_Task to complete_. What lines in the records below hold the string "subgroup"? Please show them.

------------------------------------

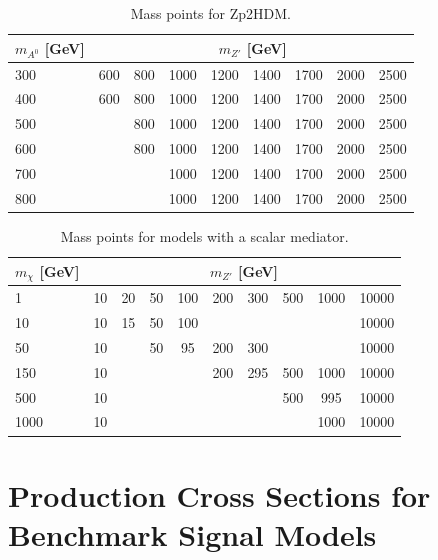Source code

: \begin{table}[htbH] 
\begin{center} 
\begin{tabular}{ l | c | c | c | c | c | c | c | c} 
\hline 
$m_{A^0}$ [GeV] & \multicolumn{8}{|c}{$m_{Z'}$ [GeV]} \\ 
\hline 
300 & 600 & 800 & 1000 & 1200 & 1400 & 1700 & 2000 & 2500 \\ 
400 & 600 & 800 & 1000 & 1200 & 1400 & 1700 & 2000 & 2500 \\ 
500 & & 800 & 1000 & 1200 & 1400 & 1700 & 2000 & 2500 \\ 
600 & & 800 & 1000 & 1200 & 1400 & 1700 & 2000 & 2500 \\
700 & & & 1000 & 1200 & 1400 & 1700 & 2000 & 2500 \\ 
800 & & & 1000 & 1200 & 1400 & 1700 & 2000 & 2500 \\ 
\hline
\end{tabular} 
\caption{Mass points for Zp2HDM.}\label{tab:MM2HDM} 
\end{center} 
\end{table} 

\begin{table}[htbH] 
\begin{center} 
\begin{tabular}{ l | c | c | c | c | c | c | c | c | c} 
\hline 
$m_\chi$ [GeV] & \multicolumn{9}{c}{$m_{Z'}$ [GeV]} \\ 
\hline 
1 & 10 & 20 & 50 & 100 & 200 & 300 & 500 & 1000 & 10000 \\
10 & 10 & 15 & 50 & 100 & & & & & 10000 \\
50 & 10 & & 50 & 95  & 200 & 300 & & & 10000 \\
150 & 10 & & & & 200 & 295 & 500 & 1000 & 10000 \\
500 & 10 & & & & & & 500 & 995 & 10000 \\
1000 & 10 & & & & & & & 1000 & 10000 \\
\hline
\end{tabular} 
\caption{Mass points for models with a scalar mediator.}\label{tab:MMScalar} 
\end{center} 
\end{table} 

\appendix
\section{Production Cross Sections for Benchmark Signal Models}

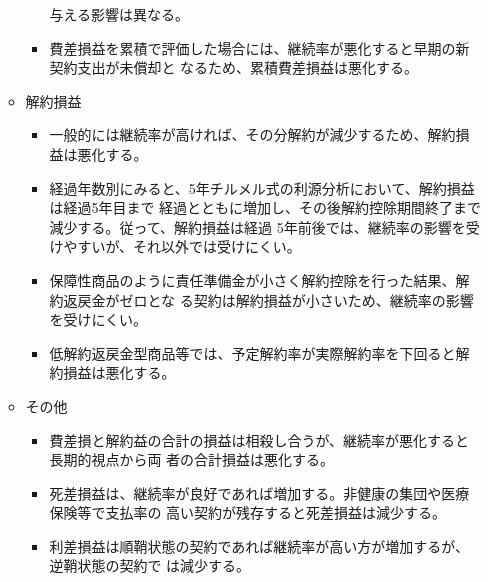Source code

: \documentclass[report,gutter=10mm,fore-edge=10mm,uplatex,dvipdfmx]{jlreq}
\begin{document}
\begin{itemize}
\begin{itemize}
\begin{itemize}
与える影響は異なる。
\item[] 費差損益を累積で評価した場合には、継続率が悪化すると早期の新契約支出が未償却と
なるため、累積費差損益は悪化する。
\end{itemize}
\item[] 解約損益
\begin{itemize}
\item[] 一般的には継続率が高ければ、その分解約が減少するため、解約損益は悪化する。
\item[] 経過年数別にみると、5年チルメル式の利源分析において、解約損益は経過5年目まで
経過とともに増加し、その後解約控除期間終了まで減少する。従って、解約損益は経過
5年前後では、継続率の影響を受けやすいが、それ以外では受けにくい。
\item[] 保障性商品のように責任準備金が小さく解約控除を行った結果、解約返戻金がゼロとな
る契約は解約損益が小さいため、継続率の影響を受けにくい。
\item[] 低解約返戻金型商品等では、予定解約率が実際解約率を下回ると解約損益は悪化する。
\end{itemize}
\item[] その他
\begin{itemize}
\item[] 費差損と解約益の合計の損益は相殺し合うが、継続率が悪化すると長期的視点から両
者の合計損益は悪化する。
\item[] 死差損益は、継続率が良好であれば増加する。非健康の集団や医療保険等で支払率の
高い契約が残存すると死差損益は減少する。
\item[] 利差損益は順鞘状態の契約であれば継続率が高い方が増加するが、逆鞘状態の契約で
は減少する。
\end{itemize}
\end{itemize}
\end{itemize}
\end{document}
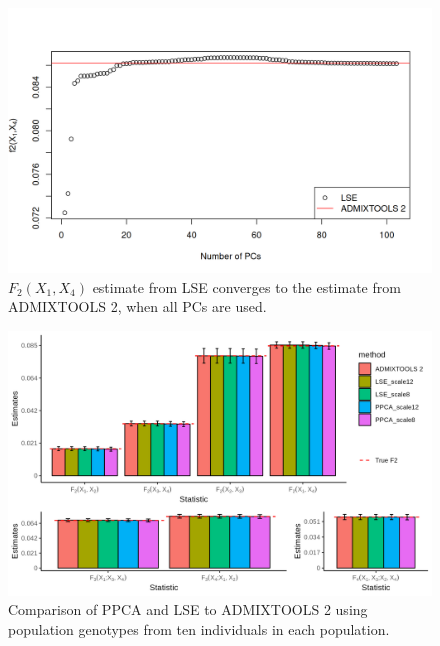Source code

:\documentclass[12pt, letterpaper]{article}
\begin{document}
\begin{figure}[ht!]
    \includegraphics[width=16.5cm]{plots/supplementary/lse_admix.png}
    \centering
    \caption{$F_2(X_1,X_4)$ estimate from LSE converges to the estimate from ADMIXTOOLS 2, when all PCs are used.}
    \label{figS1:pc_scale}
\end{figure}


\begin{figure}[ht!]
    \includegraphics[width=16.5cm]{plots/simfiles/Ne1000/split_times1000/npop10_nind100/plots_8_12/mu0.05_plot_all.png}
    \centering
    \caption{Comparison of PPCA and LSE to ADMIXTOOLS 2 using population genotypes from ten individuals in each population.}
    \label{figS2:pc_scale}
\end{figure}
\end{document}
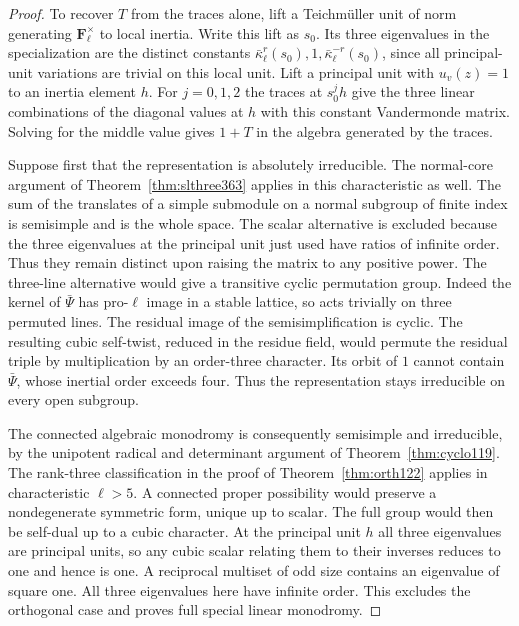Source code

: \documentclass[a4paper,11pt]{article}
\theoremstyle{definition}
\theoremstyle{remark}
\numberwithin{equation}{section}
\begin{document}
\begin{proof}
To recover \(T\) from the traces alone, lift a Teichm\"uller
unit of norm generating \(\mathbf F_\ell^\times\) to local
inertia. Write this lift as \(s_0\). Its three eigenvalues
in the specialization are the distinct constants
\(\bar\kappa_\ell^r(s_0),1,\bar\kappa_\ell^{-r}(s_0)\),
since all principal-unit variations are trivial on this local unit.
Lift a principal unit with \(u_v(z)=1\) to an inertia element
\(h\). For \(j=0,1,2\) the traces at \(s_0^jh\) give the
three linear combinations of the diagonal values at \(h\)
with this constant Vandermonde matrix. Solving for the middle
value gives \(1+T\) in the algebra generated by the traces.

Suppose first that the representation is absolutely
irreducible. The normal-core argument of
Theorem~\ref{thm:slthree363} applies in this characteristic
as well. The sum of the translates of a simple submodule on
a normal subgroup of finite index is semisimple and is the
whole space. The scalar alternative is excluded because the
three eigenvalues at the principal unit just used have
ratios of infinite order. Thus they remain distinct upon
raising the matrix to any positive power. The three-line
alternative would give a transitive cyclic permutation group.
Indeed the kernel of \(\bar\Psi\) has pro-\(\ell\) image in
a stable lattice, so acts trivially on three permuted lines.
The residual image of the semisimplification is cyclic.
The resulting cubic self-twist, reduced in the residue field,
would permute the residual triple by multiplication by an
order-three character. Its orbit of \(1\) cannot contain
\(\bar\Psi\), whose inertial order exceeds four. Thus the
representation stays irreducible on every open subgroup.

The connected algebraic monodromy is consequently semisimple
and irreducible, by the unipotent radical and determinant
argument of Theorem~\ref{thm:cyclo119}. The rank-three
classification in the proof of Theorem~\ref{thm:orth122}
applies in characteristic \(\ell>5\). A connected proper
possibility would preserve a nondegenerate symmetric
form, unique up to scalar. The full group would then be
self-dual up to a cubic character. At the principal unit
\(h\) all three eigenvalues are principal units, so any
cubic scalar relating them to their inverses reduces to
one and hence is one. A reciprocal multiset of odd size
contains an eigenvalue of square one. All three eigenvalues
here have infinite order. This excludes the orthogonal case
and proves full special linear monodromy.


\end{proof}
\end{document}
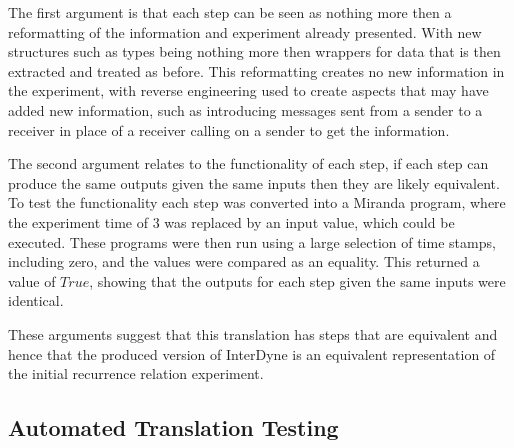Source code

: \documentclass{article}
\begin{document}
The first argument is that each step can be seen as nothing more then a reformatting of the information and experiment already presented. With new structures such as types being nothing more then wrappers for data that is then extracted and treated as before. This reformatting creates no new information in the experiment, with reverse engineering used to create aspects that may have added new information, such as introducing messages sent from a sender to a receiver in place of a receiver calling on a sender to get the information.   

The second argument relates to the functionality of each step, if each step can produce the same outputs given the same inputs then they are likely equivalent. To test the functionality each step was converted into a Miranda program, where the experiment time of $3$ was replaced by an input value, which could be executed. These programs were then run using a large selection of time stamps, including zero, and the values were compared as an equality. This returned a value of $True$, showing that the outputs for each step given the same inputs were identical. 

These arguments suggest that this translation has steps that are equivalent and hence that the produced version of InterDyne is an equivalent representation of the initial recurrence relation experiment. 

\subsection{Automated Translation Testing}





%	




\end{document}
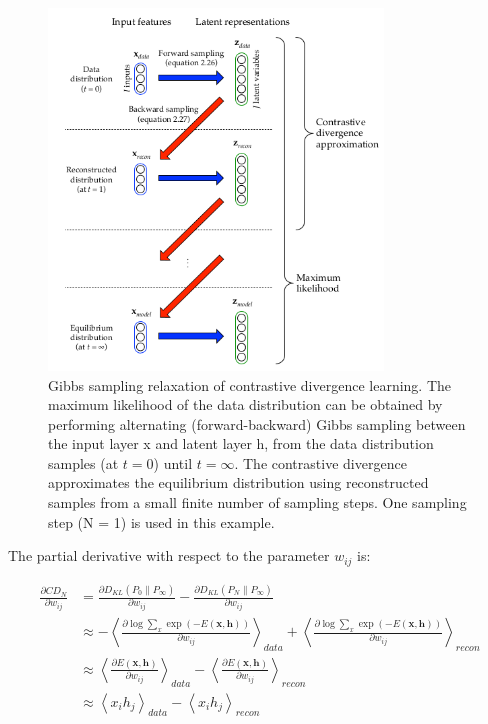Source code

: \documentclass[a4paper,11pt]{report}
\begin{document}
		\begin{figure}[H]
			\begin{center}
				\includegraphics[width=3.5in]{Images/RBM_DNN/gibbs_sampling.png}
				\caption[The Gibbs sampling procedure]{Gibbs sampling relaxation of contrastive divergence learning. The maximum likelihood of the data distribution can be obtained by performing alternating (forward-backward) Gibbs sampling between the input layer x and latent layer h, from the data distribution samples (at $t=0$) until $t=\infty$. The contrastive divergence approximates the equilibrium distribution using reconstructed samples from a small finite number of sampling steps. One sampling step (N = 1) is used in this example.}
				\label{fig:Gibbs sampling}
			\end{center}
		\end{figure}
		
		The partial derivative with respect to the parameter $w_{ij}$ is:
		
		\begin{equation}
			\begin{split}
				\frac{\partial CD_{N}}{ \partial w_{ij}} 
									&= \frac{\partial D_{KL}(P_{0}\|P_{\infty})} {\partial w_{ij}} - \frac{\partial D_{KL}(P_{N}\|P_{\infty})} {\partial w_{ij}}  \\
									&\approx - \left\langle \frac{\partial \log \sum_{x}{\exp{(-E(\mathbf{x,h}))}}}{\partial w_{ij}} \right\rangle_{data} +
													\left\langle \frac{\partial \log \sum_{x}{\exp{(-E(\mathbf{x,h}))}}}{\partial w_{ij}} \right\rangle_{recon} \\
									&\approx \left\langle \frac{\partial E(\mathbf{x,h})}{\partial w_{ij}} \right\rangle_{data} - \left\langle \frac{\partial E(\mathbf{x,h})}{\partial w_{ij}} \right\rangle_{recon} \\
									&\approx \left\langle x_{i}h_{j} \right\rangle_{data} - \left\langle x_{i}h_{j} \right\rangle_{recon}
			\end{split}
		\end{equation}\\
		
\end{document}
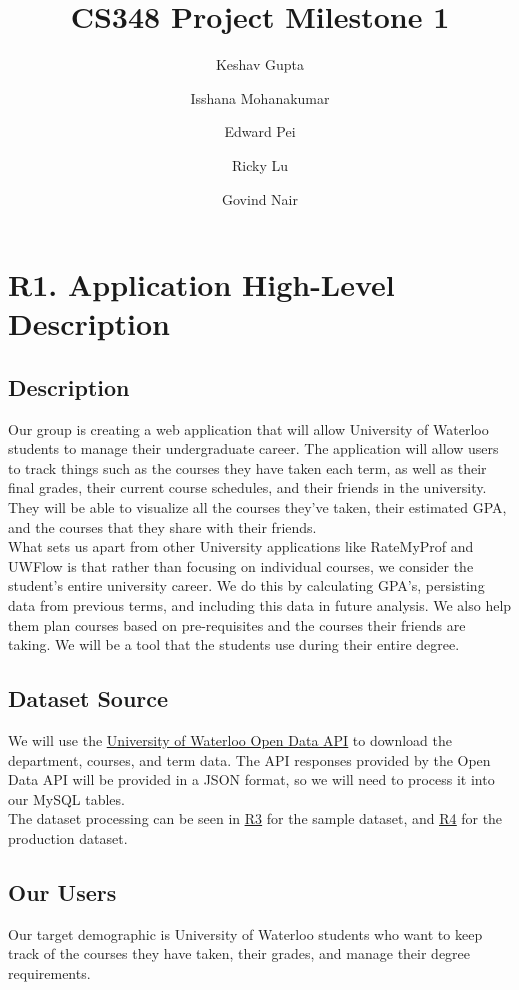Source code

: \documentclass[12pt, a4paper]{article}
\title{CS348 Project Milestone 1}
\author{Keshav Gupta\and Isshana Mohanakumar \and Edward Pei \and Ricky Lu \and Govind Nair}
\begin{document}
\maketitle
\graphicspath{{./images/}}
\section*{R1. Application High-Level Description}
\label{sec:R1}
\subsection*{Description}
Our group is creating a web application that will allow University of Waterloo students to manage their undergraduate career. The application will allow users to track things such as the courses they have taken each term, as well as their final grades, their current course schedules, and their friends in the university. They will be able to visualize all the courses they've taken, their estimated GPA, and the courses that they share with their friends.\\

What sets us apart from other University applications like RateMyProf and UWFlow is that rather than focusing on individual courses, we consider the student's entire university career. We do this by calculating GPA's, persisting data from previous terms, and including this data in future analysis. We also help them plan courses based on pre-requisites and the courses their friends are taking. We will be a tool that the students use during their entire degree.

\subsection*{Dataset Source}
We will use the \underline{\href{https://openapi.data.uwaterloo.ca/api-docs/index.html}{University of Waterloo Open Data API}} to download the department, courses, and term data. The API responses provided by the Open Data API will be provided in a JSON format, so we will need to process it into our MySQL tables.\\

The dataset processing can be seen in \underline{\hyperref[sec:R3]{R3}} for the sample dataset, and \underline{\hyperref[sec:R4]{R4}} for the production dataset.

\subsection*{Our Users}
Our target demographic is University of Waterloo students who want to keep track of the courses they have taken, their grades, and manage their degree requirements.\\
\end{document}
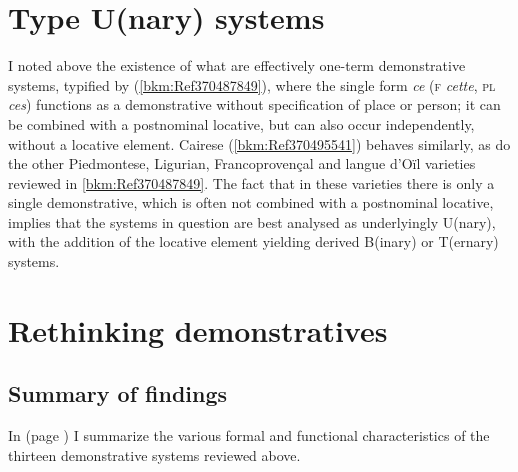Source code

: \documentclass[output=paper]{langsci/langscibook}
\begin{document}
\section{Type U(nary) systems}\label{bkm:Ref370483115}

I noted above the existence of what are effectively one-term demonstrative
systems, typified by  (\cref{bkm:Ref370487849}), where the single form
\emph{ce} (\textsc{f} \emph{cette}, \textsc{pl} \emph{ces}) functions as a
demonstrative without specification of place or person; it can be combined with
a postnominal locative, but can also occur independently, without a locative
element. Cairese (\cref{bkm:Ref370495541}) behaves similarly, as do the
other Piedmontese, Ligurian, Francoprovençal and langue d’Oïl varieties
reviewed in \cref{bkm:Ref370487849}. The fact that in these varieties there
is only a single demonstrative, which is often not combined with a postnominal
locative, implies that the systems in question are best analysed as
underlyingly U(nary), with the addition of the locative element yielding
derived B(inary) or T(ernary) systems.

\section{Rethinking demonstratives}

\subsection{Summary of findings}

In  (page \pageref{tab:08.2}) I summarize the various formal and functional
characteristics of the thirteen demonstrative systems reviewed above.
\end{document}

------------------------------------

_Answer to this exercise_.
a normal subgroup of finite index is semisimple and is the
representation stays irreducible on every open subgroup.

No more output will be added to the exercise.